Using celery with multiple queues, retries and scheduled tasks

On this post, I’ll show how to work with multiple queues, scheduled tasks, and retry when something goes wrong.

If you don’t know how to use celery, read this post first: https://fernandofreitasalves.com/executing-time-consuming-tasks-asynchronously-with-django-and-celery/

Retrying a task

Let’s say your task depends on an external API or connects to another web service and for any reason, it’s raising a ConnectionError, for instance. It’s plausible to think that after a few seconds the API, web service, or anything you are using may be back on track and working again. In this cases, you may want to catch an exception and retry your task.


from celery import shared_task
 
@shared_task(bind=True, max_retries=3)  # you can determine the max_retries here
def access_awful_system(self, my_obj_id):
    from core.models import Object
    from requests import ConnectionError
 
    o = Object.objects.get(pk=my_obj_id)
 
    # If ConnectionError try again in 180 seconds
    try:
 
        o.access_awful_system()
  
    except ConnectionError as exc:
        self.retry(exc=exc, countdown=180)  # the task goes back to the queue

The self.retry inside a function is what’s interesting here. That’s possible thanks to bind=True on the shared_task decorator. It turns our function access_awful_system into a method of Task class. And it forced us to use self as the first argument of the function too.

Another nice way to retry a function is using exponential backoff:

self.retry(exc=exc, countdown=2 ** self.request.retries)

ETA – Scheduling a task for later

Now, imagine that your application has to call an asynchronous task, but need to wait one hour until running it.

In this case, we just need to call the task using the ETA(estimated time of arrival)  property and it means your task will be executed any time after ETA. To be precise not exactly in ETA time because it will depend if there are workers available at that time. If you want to schedule tasks exactly as you do in crontab, you may want to take a look at CeleryBeat).


from django.utils import timezone
from datetime import timedelta

now = timezone.now() 
 
# later is one hour from now
later = now + timedelta(hours=1)

access_awful_system.apply_async((object_id), eta=later) 

Using more queues

When you execute celery, it creates a queue on your broker (in the last blog post it was RabbitMQ). If you have a few asynchronous tasks and you use just the celery default queue, all tasks will be going to the same queue.

Suppose that we have another task called too_long_task and one more called quick_task and imagine that we have one single queue and four workers.

In that scenario, imagine if the producer sends ten messages to the queue to be executed by too_long_task and right after that, it produces ten more messages to quick_task. What is going to happen? All your workers may be occupied executing too_long_task that went first on the queue and you don’t have workers on quick_task.

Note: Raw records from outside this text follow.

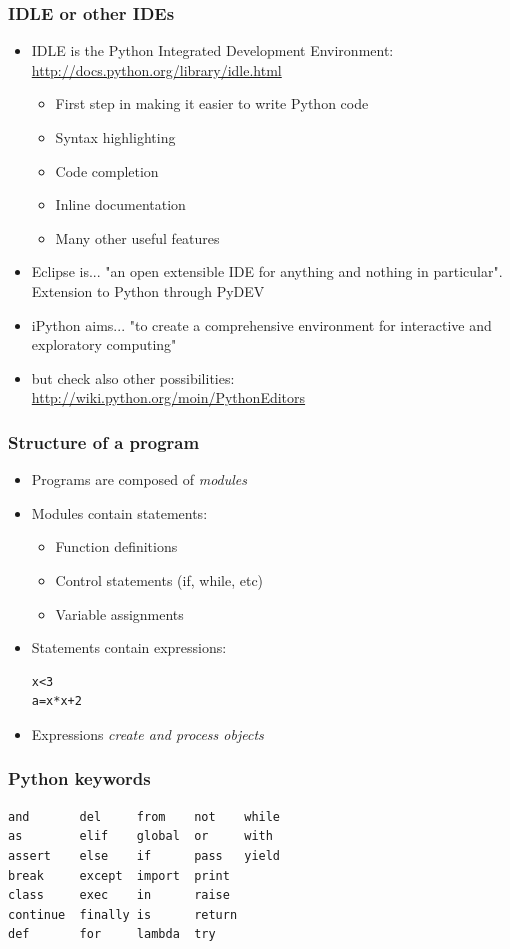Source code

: \documentclass{beamer}
\begin{document}
\begin{frame}
\frametitle{IDLE or other IDEs}
\begin{itemize}
\item IDLE is the Python Integrated Development Environment: \url{http://docs.python.org/library/idle.html}
\begin{itemize}
\item First step in making it easier to write Python code
\item Syntax highlighting
\item Code completion
\item Inline documentation
\item Many other useful features
\end{itemize}
\item Eclipse is... "an open extensible IDE for anything and nothing in particular". Extension to Python through PyDEV
\item iPython aims... "to create a comprehensive environment for interactive and exploratory computing"
\item but check also other possibilities: \url{http://wiki.python.org/moin/PythonEditors}
\end{itemize}
\end{frame}

\begin{frame}[containsverbatim]
\frametitle{Structure of a program}
\begin{itemize}
\item Programs are composed of {\em modules}
\item Modules contain statements:
\begin{itemize}
\item Function definitions
\item Control statements (if, while, etc)
\item Variable assignments
\end{itemize}
\item Statements contain expressions:
\begin{lstlisting}
x<3
a=x*x+2
\end{lstlisting}
\item Expressions {\em create and process objects}
\end{itemize}
\end{frame}

\begin{frame}[containsverbatim]
\frametitle{Python keywords}
\label{ref:reserved}
\begin{lstlisting}
and       del     from    not    while 
as        elif    global  or     with 
assert    else    if      pass   yield 
break     except  import  print 
class     exec    in      raise 
continue  finally is      return 
def       for     lambda  try 
\end{lstlisting}
\end{frame}
\end{document}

The solution for this is routing each task using named queues.


# CELERY ROUTES
CELERY_ROUTES = {
    'core.tasks.too_long_task': {'queue': 'too_long_queue'},
    'core.tasks.quick_task': {'queue': 'quick_queue'},
}

Now we can split the workers, determining which queue they will be consuming.


# For too long queue
celery --app=proj_name worker -Q too_long_queue -c 2

# For quick queue
celery --app=proj_name worker -Q quick_queue -c 2

I’m using 2 workers for each queue, but it depends on your system.

As, in the last post, you may want to run it on Supervisord

There is a lot of interesting things to do with your workers here.

Calling Sequential Tasks

Another common issue is having to call two asynchronous tasks one after the other. It can happen in a lot of scenarios, e.g. if the second tasks use the first task as a parameter.

You can use chain to do that


from celery import chain
from tasks import first_task, second_task
 
chain(first_task.s(meu_objeto_id) | second_task.s())

The chain is a task too, so you can use parameters on apply_async, for instance, using an ETA:


chain(salvar_dados.s(meu_objeto_id) | trabalhar_dados.s()).apply_async(eta=depois)

Ignoring the results from ResultBackend

If you just use tasks to execute something that doesn’t need the return from the task you can ignore the results and improve your performance.

If you’re just saving something on your models, you’d like to use this in your settings.py:


CELERY_IGNORE_RESULT = True

 

Sources:

http://docs.celeryproject.org/en/latest/userguide/tasks.html

http://docs.celeryproject.org/en/latest/userguide/optimizing.html#guide-optimizing

https://denibertovic.com/posts/celery-best-practices/

https://news.ycombinator.com/item?id=7909201

http://docs.celeryproject.org/en/latest/userguide/workers.html

http://docs.celeryproject.org/en/latest/userguide/canvas.html

 

Super Bônus

Celery Messaging at Scale at Instagram – Pycon 2013

Executing time-consuming tasks asynchronously with Django and Celery

This post is based on a lightning talk I gave on 2015, at GruPy-SP (July/15) in Sao Paulo.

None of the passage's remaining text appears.